Your answer should be every line below that includes the word "작성시간".

── Data section

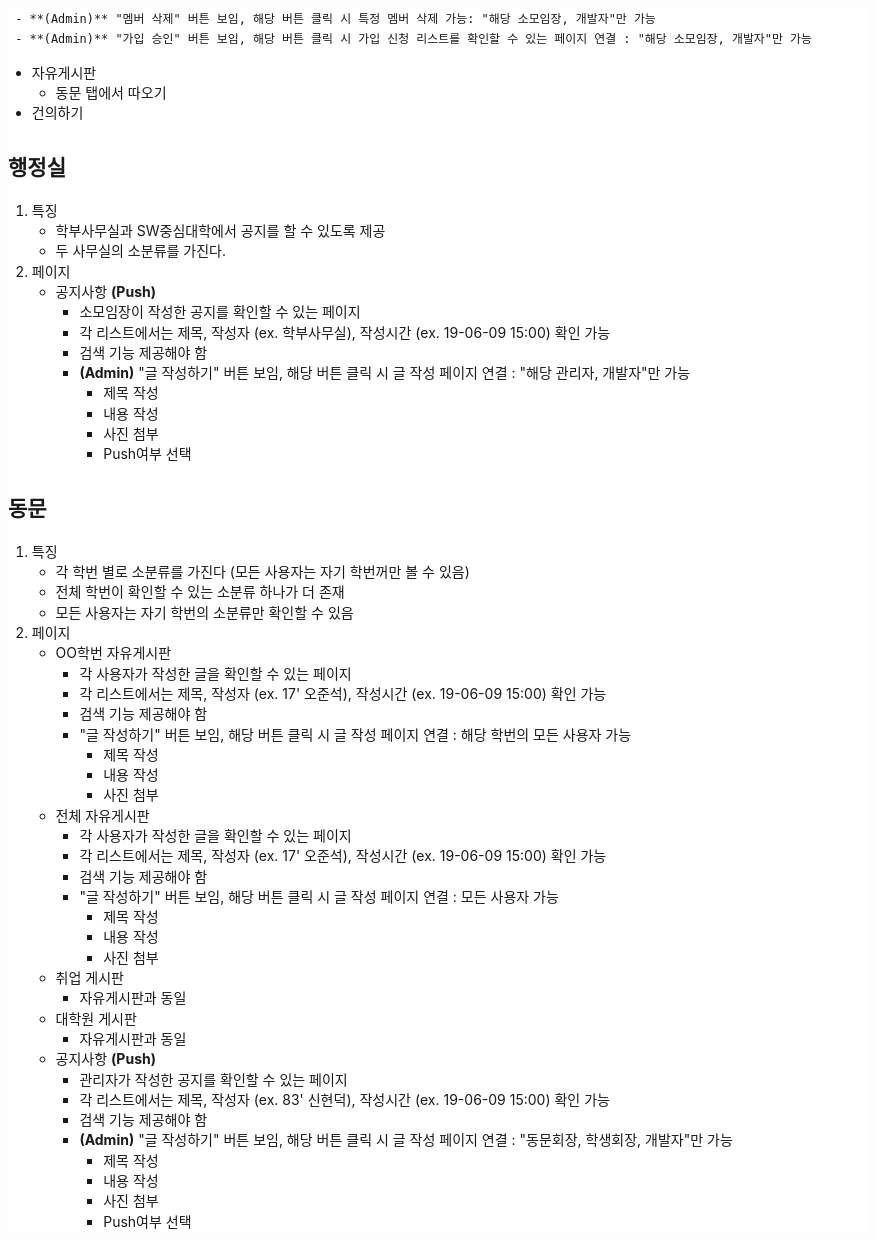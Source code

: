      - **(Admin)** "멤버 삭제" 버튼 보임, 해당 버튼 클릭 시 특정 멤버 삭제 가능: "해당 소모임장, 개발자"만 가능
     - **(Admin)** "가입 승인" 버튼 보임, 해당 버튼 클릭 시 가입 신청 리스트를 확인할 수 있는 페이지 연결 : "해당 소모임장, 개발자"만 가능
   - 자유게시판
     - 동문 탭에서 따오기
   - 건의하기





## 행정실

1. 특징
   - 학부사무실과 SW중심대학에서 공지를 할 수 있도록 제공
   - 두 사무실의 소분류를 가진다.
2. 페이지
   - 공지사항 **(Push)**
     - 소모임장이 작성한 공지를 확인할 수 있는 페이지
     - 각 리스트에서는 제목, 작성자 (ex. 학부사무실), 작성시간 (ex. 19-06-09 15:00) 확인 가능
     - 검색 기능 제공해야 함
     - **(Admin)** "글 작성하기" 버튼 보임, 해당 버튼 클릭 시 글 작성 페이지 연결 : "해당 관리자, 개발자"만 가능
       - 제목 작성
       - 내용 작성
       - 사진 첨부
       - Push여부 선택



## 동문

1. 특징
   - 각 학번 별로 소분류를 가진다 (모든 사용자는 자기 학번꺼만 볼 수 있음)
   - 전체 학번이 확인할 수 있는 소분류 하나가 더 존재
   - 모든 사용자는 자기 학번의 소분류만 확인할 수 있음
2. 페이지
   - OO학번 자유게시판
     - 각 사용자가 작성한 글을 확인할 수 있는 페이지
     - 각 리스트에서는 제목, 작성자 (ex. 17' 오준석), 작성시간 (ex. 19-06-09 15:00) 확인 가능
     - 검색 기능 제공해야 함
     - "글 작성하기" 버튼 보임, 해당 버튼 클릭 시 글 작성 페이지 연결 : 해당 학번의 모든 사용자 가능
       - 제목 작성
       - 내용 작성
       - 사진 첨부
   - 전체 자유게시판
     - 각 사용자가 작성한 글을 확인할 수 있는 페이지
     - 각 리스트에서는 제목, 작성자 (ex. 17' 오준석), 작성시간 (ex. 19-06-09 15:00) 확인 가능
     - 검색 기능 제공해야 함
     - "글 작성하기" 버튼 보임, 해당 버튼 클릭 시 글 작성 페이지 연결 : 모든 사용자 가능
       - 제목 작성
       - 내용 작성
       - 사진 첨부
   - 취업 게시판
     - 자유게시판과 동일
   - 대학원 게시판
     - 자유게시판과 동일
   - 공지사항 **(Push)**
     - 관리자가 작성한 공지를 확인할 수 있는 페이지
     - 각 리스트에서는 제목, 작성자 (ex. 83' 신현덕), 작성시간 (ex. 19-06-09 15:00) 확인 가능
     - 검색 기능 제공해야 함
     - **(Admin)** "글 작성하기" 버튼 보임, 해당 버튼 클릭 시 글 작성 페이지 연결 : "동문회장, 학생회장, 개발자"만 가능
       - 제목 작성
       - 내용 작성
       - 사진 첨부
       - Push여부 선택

────
── Data section

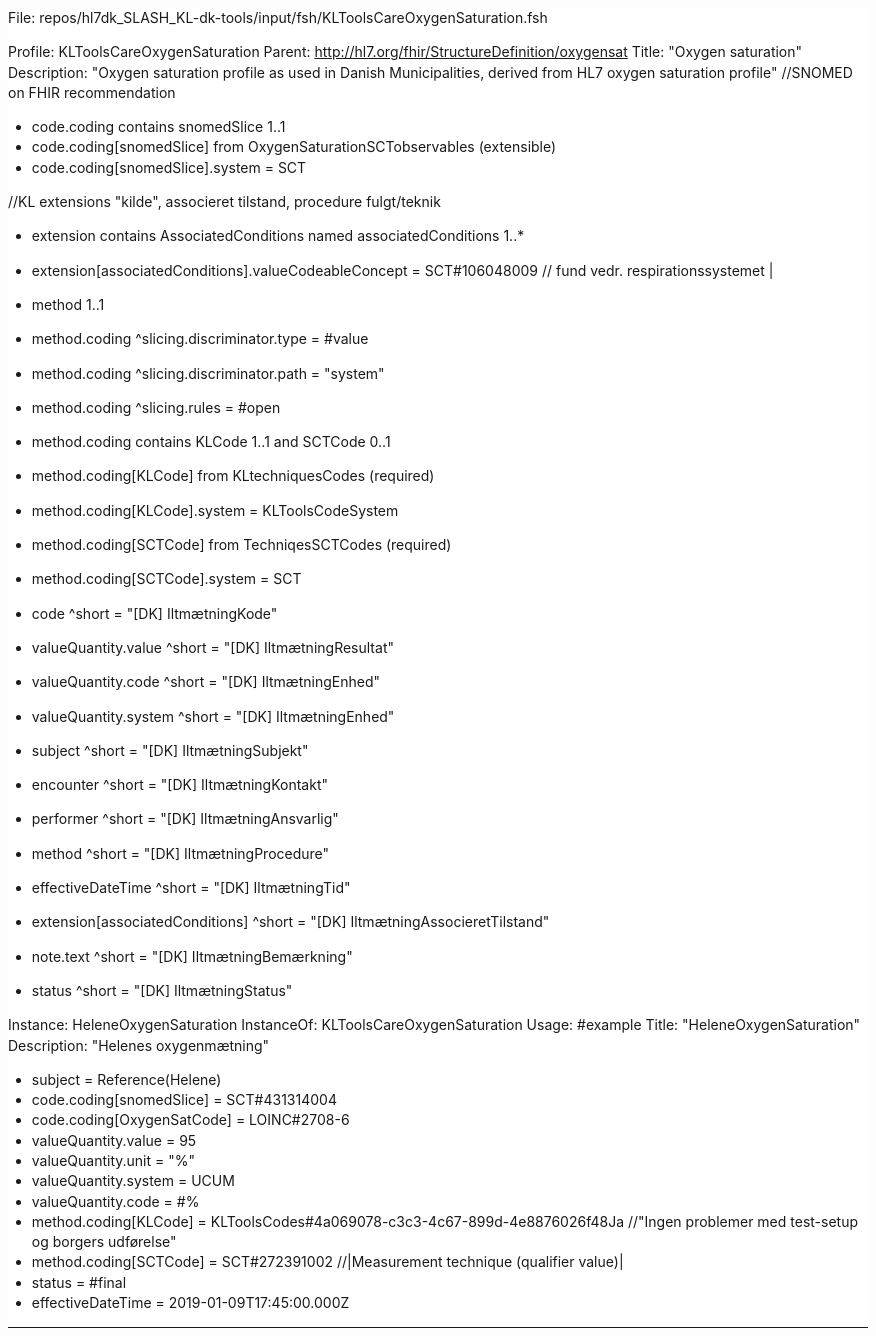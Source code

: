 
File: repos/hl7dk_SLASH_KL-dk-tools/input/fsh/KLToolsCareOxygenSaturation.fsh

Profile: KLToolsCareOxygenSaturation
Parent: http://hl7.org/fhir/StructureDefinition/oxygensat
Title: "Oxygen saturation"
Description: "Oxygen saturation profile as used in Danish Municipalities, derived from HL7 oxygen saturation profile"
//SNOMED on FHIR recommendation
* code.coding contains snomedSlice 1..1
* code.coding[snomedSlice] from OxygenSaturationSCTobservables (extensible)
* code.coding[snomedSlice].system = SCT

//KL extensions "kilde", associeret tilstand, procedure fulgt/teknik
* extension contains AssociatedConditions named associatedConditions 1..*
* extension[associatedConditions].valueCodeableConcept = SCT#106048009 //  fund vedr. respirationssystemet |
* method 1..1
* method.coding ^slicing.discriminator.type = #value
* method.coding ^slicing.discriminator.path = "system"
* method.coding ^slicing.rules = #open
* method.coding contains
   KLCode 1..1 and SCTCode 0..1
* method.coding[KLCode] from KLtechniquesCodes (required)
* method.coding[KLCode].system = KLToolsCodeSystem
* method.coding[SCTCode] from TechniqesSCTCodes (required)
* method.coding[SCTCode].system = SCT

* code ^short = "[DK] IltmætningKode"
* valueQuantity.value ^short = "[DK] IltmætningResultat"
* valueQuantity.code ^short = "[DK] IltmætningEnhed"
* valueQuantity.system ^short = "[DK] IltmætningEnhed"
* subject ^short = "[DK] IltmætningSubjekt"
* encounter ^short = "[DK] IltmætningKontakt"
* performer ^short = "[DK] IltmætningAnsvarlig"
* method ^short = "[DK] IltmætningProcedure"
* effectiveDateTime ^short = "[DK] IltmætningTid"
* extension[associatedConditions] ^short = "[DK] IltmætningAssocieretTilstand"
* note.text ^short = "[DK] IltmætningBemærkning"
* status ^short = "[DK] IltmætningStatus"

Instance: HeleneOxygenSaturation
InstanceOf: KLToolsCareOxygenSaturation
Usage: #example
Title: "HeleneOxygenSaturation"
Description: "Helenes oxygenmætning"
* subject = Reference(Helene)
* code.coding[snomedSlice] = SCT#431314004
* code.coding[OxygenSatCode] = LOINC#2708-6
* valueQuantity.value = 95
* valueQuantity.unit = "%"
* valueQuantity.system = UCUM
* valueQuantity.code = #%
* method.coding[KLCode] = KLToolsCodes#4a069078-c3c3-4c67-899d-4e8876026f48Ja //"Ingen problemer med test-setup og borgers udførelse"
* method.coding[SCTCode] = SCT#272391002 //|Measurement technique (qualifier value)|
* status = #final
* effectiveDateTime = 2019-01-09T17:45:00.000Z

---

────

Task result:
     - 각 리스트에서는 제목, 작성자 (ex. 학부사무실), 작성시간 (ex. 19-06-09 15:00) 확인 가능
     - 각 리스트에서는 제목, 작성자 (ex. 17' 오준석), 작성시간 (ex. 19-06-09 15:00) 확인 가능
     - 각 리스트에서는 제목, 작성자 (ex. 17' 오준석), 작성시간 (ex. 19-06-09 15:00) 확인 가능
     - 각 리스트에서는 제목, 작성자 (ex. 83' 신현덕), 작성시간 (ex. 19-06-09 15:00) 확인 가능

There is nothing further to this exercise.